Meet my twins
For us, expecting twins meant double trouble... and double-takes! The startling contrast was a bit of a shock
Lauren Johnson, 42
Tapping out a message on Myspace back in October 2006, I deleted it before trying again.
Drafting another, I sighed and hovered a shaky finger over the mouse.
‘What have I got to lose?!’ I mumbled, hitting send.
Heart racing, I hoped this gorgeous stranger I’d found on the social-media site would respond quickly.
Scrolling through his pictures, I loved his olive skin, dark hair and brown eyes.
His looks were a world away from my mousey-blonde hair and pale skin.
As I clicked on another snap, a message popped up on my screen. It was him – Wes! Hello!
As we wrote back and forth, my cheeks were sore from laughing.
An hour later, we started chatting on the phone. I found out he was half-american, half-thai.
Three hours on, we met up for our first date!
Our speedy approach was a sign of things to come…
Engaged soon after, we married in May 2008.
And, like most love stories, we both knew exactly what we wanted next – a baby! But there was a snag. Wes, who had two children from a previous marriage, had had a vasectomy in 2001.
‘I can get it reversed!’ he offered.
‘What about me, though?’ I replied.
Diagnosed with polycystic ovaries during my teens, I’d less chance of conceiving.
With the odds stacked against us, we worried it would never happen. But in February 2009, it did! Wes had ‘the snip’ reversed and, thanks to an ovulation drug, I fell pregnant. At our first scan, we watched in awe, as the grainy image of my womb appeared on the screen.
‘There are two dots!’ I gasped, pointing out two minuscule, blinking marks.
‘I’m meant to see that before you,’ the sonographer laughed to me. I’d seen it first – and I was absolutely right!
There were two tiny hearts beating on the screen. Twins! My mother’s side of the family had four sets of twins, including two lots of identical ones.
Now, we had double trouble
on our hands as well.
At the 16-week scan, we discovered that we were having a boy and a girl. A dream come true. On 11 September 2009 at 28 weeks, the twins arrived by Caesarean section.
Weston weighed 2lb 12oz, and Marissa was 2lb 10oz.
Though very early, they were two healthy, beautiful bundles of joy.
Other than their button noses and pouty lips, there was something instantly striking about the twins…
Whereas our little boy Weston had a similar, pale skin tone to me, our girl Marissa was darker like her dad.

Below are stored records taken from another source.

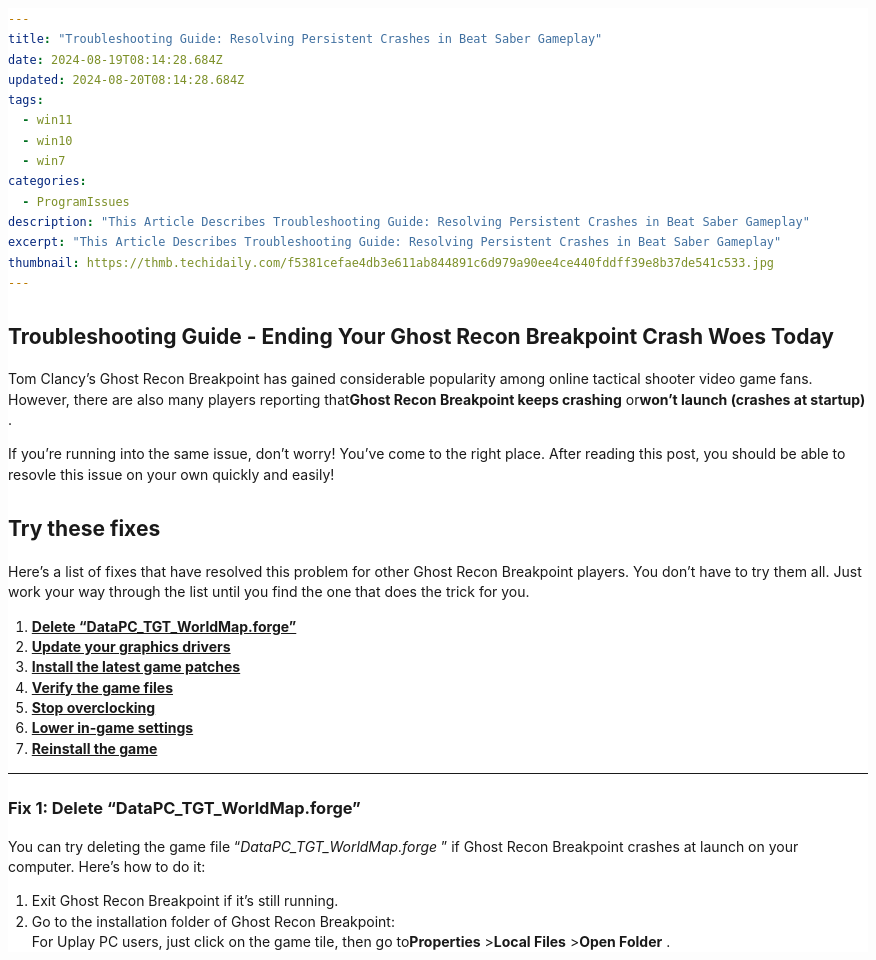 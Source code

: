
 ```yaml
---
title: "Troubleshooting Guide: Resolving Persistent Crashes in Beat Saber Gameplay"
date: 2024-08-19T08:14:28.684Z
updated: 2024-08-20T08:14:28.684Z
tags:
  - win11
  - win10
  - win7
categories:
  - ProgramIssues
description: "This Article Describes Troubleshooting Guide: Resolving Persistent Crashes in Beat Saber Gameplay"
excerpt: "This Article Describes Troubleshooting Guide: Resolving Persistent Crashes in Beat Saber Gameplay"
thumbnail: https://thmb.techidaily.com/f5381cefae4db3e611ab844891c6d979a90ee4ce440fddff39e8b37de541c533.jpg
---
```


## Troubleshooting Guide - Ending Your Ghost Recon Breakpoint Crash Woes Today

Tom Clancy’s Ghost Recon Breakpoint has gained considerable popularity among online tactical shooter video game fans. However, there are also many players reporting that**Ghost Recon Breakpoint keeps crashing** or**won’t launch (crashes at startup)** .

 If you’re running into the same issue, don’t worry! You’ve come to the right place. After reading this post, you should be able to resovle this issue on your own quickly and easily!

## Try these fixes

 Here’s a list of fixes that have resolved this problem for other Ghost Recon Breakpoint players. You don’t have to try them all. Just work your way through the list until you find the one that does the trick for you.

1. **[Delete “DataPC_TGT_WorldMap.forge”](https://tools.techidaily.com/drivereasy/download/)**
2. **[Update your graphics drivers](https://tools.techidaily.com/drivereasy/download/)**
3. **[Install the latest game patches](https://tools.techidaily.com/drivereasy/download/)**
4. **[Verify the game files](https://tools.techidaily.com/drivereasy/download/)**
5. **[Stop overclocking](https://tools.techidaily.com/drivereasy/download/)**
6. **[Lower in-game settings](https://tools.techidaily.com/drivereasy/download/)**
7. **[Reinstall the game](https://tools.techidaily.com/drivereasy/download/)**

---

### Fix 1: Delete “DataPC\_TGT\_WorldMap.forge”

 You can try deleting the game file “_DataPC\_TGT\_WorldMap.forge_ ” if Ghost Recon Breakpoint crashes at launch on your computer. Here’s how to do it:

1. Exit Ghost Recon Breakpoint if it’s still running.
2. Go to the installation folder of Ghost Recon Breakpoint:  
 For Uplay PC users, just click on the game tile, then go to**Properties** \>**Local Files** \>**Open Folder** .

We’d expected the twins to be a blend of me and Wes, so the startling contrast was a bit of a shock! The nurses were stunned, too. Gathering around the babies’ cots, they called out to the other nurses so they could see our miracle babies. I didn’t mind the fuss. I was just relieved they’d arrived safely and were breathing well on their own.

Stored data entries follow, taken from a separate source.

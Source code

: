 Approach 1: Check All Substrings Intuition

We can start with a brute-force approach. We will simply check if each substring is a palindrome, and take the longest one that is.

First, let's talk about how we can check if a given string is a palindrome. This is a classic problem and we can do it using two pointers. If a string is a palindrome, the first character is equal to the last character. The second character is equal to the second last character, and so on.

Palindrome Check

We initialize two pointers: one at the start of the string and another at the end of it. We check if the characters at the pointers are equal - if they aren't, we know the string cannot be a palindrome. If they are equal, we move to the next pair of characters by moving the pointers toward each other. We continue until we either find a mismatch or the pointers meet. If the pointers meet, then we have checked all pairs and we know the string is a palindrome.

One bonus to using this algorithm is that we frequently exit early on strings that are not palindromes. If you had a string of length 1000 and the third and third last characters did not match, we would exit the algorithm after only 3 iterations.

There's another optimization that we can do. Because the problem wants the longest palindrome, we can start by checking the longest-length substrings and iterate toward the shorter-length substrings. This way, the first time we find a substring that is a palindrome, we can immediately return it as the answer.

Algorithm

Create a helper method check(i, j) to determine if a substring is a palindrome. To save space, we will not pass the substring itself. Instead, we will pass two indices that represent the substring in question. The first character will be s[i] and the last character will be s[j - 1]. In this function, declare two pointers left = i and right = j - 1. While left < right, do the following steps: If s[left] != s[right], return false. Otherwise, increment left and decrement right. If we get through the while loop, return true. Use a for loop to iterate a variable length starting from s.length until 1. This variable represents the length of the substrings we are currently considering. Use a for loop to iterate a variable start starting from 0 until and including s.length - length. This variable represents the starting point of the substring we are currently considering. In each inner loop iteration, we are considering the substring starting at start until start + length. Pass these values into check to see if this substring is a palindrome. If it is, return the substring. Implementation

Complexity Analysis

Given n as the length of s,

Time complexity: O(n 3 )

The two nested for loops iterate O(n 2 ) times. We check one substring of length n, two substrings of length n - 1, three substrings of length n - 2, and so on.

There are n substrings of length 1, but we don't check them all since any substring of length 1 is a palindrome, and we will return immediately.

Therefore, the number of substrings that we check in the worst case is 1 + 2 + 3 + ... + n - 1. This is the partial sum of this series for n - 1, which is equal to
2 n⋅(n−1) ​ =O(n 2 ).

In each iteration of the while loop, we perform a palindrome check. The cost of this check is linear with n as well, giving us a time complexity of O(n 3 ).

Back home, three weeks later, neighbours and friends started knocking on the door.
‘We can’t wait to meet them!’ they said.
But, when they leaned over the crib, they appeared bewildered. Looking from Weston to Marissa and back to us, they couldn’t work it out.

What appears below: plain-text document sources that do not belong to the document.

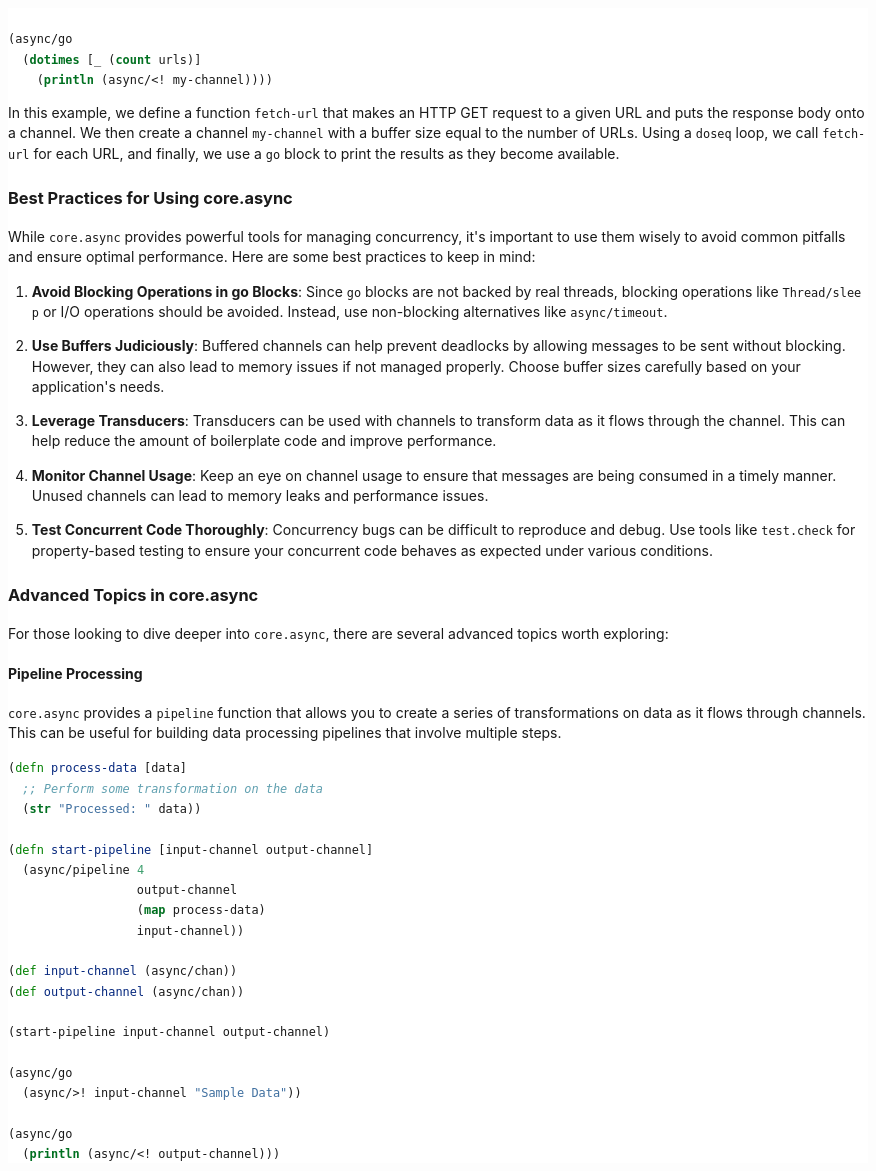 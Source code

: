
 ```clojure

(async/go
  (dotimes [_ (count urls)]
    (println (async/<! my-channel))))
```

In this example, we define a function `fetch-url` that makes an HTTP GET request to a given URL and puts the response body onto a channel. We then create a channel `my-channel` with a buffer size equal to the number of URLs. Using a `doseq` loop, we call `fetch-url` for each URL, and finally, we use a `go` block to print the results as they become available.

### Best Practices for Using core.async

While `core.async` provides powerful tools for managing concurrency, it's important to use them wisely to avoid common pitfalls and ensure optimal performance. Here are some best practices to keep in mind:

1. **Avoid Blocking Operations in go Blocks**: Since `go` blocks are not backed by real threads, blocking operations like `Thread/sleep` or I/O operations should be avoided. Instead, use non-blocking alternatives like `async/timeout`.

2. **Use Buffers Judiciously**: Buffered channels can help prevent deadlocks by allowing messages to be sent without blocking. However, they can also lead to memory issues if not managed properly. Choose buffer sizes carefully based on your application's needs.

3. **Leverage Transducers**: Transducers can be used with channels to transform data as it flows through the channel. This can help reduce the amount of boilerplate code and improve performance.

4. **Monitor Channel Usage**: Keep an eye on channel usage to ensure that messages are being consumed in a timely manner. Unused channels can lead to memory leaks and performance issues.

5. **Test Concurrent Code Thoroughly**: Concurrency bugs can be difficult to reproduce and debug. Use tools like `test.check` for property-based testing to ensure your concurrent code behaves as expected under various conditions.

### Advanced Topics in core.async

For those looking to dive deeper into `core.async`, there are several advanced topics worth exploring:

#### Pipeline Processing

`core.async` provides a `pipeline` function that allows you to create a series of transformations on data as it flows through channels. This can be useful for building data processing pipelines that involve multiple steps.

```clojure
(defn process-data [data]
  ;; Perform some transformation on the data
  (str "Processed: " data))

(defn start-pipeline [input-channel output-channel]
  (async/pipeline 4
                  output-channel
                  (map process-data)
                  input-channel))

(def input-channel (async/chan))
(def output-channel (async/chan))

(start-pipeline input-channel output-channel)

(async/go
  (async/>! input-channel "Sample Data"))

(async/go
  (println (async/<! output-channel)))
```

‘We don’t understand it either,’ I laughed.
Researching, we learnt it happens when siblings inherit different genes because they come from separate eggs.
But even with science explaining it all, that didn’t stop the questions.
When the twins were toddlers, I’d take them to the park in their double buggy.
‘Is this your stepdaughter?’ a stranger asked one day, cooing over Marissa.
‘No, she’s my daughter, they’re twins!’ I beamed. Nobody could believe it. Wes and I became used to it. But sometimes it was tough, being asked if your child was someone else’s. ‘All mine,’ Wes would say. I didn’t really see their differences, only their similarities. Wide, beautiful eyes and cheeky grins. Meeting all the other twins in our family, Weston and Marissa couldn’t get their heads round the fact the others looked the same. ‘I want to look like Daddy!’ Weston bawled. It was hard to make him feel better. But when the twins’ little sister Vivienne arrived in 2011, with skin like mine and Weston, it helped a lot. Though Wes and I separated in 2016, we still remain firm friends. Together, we celebrate our twins’ wonderful, unique personalities. And we tell them to enjoy their differences, as well as what they have in common. Marissa is always posing in the mirror, dreaming of becoming a supermodel. Weston is quieter and more sensitive. He loves his video games. They have such a close bond, but they’re clearly unique. We don’t know what the odds are of having twins like ours. But to me, my littl’uns are two in a million!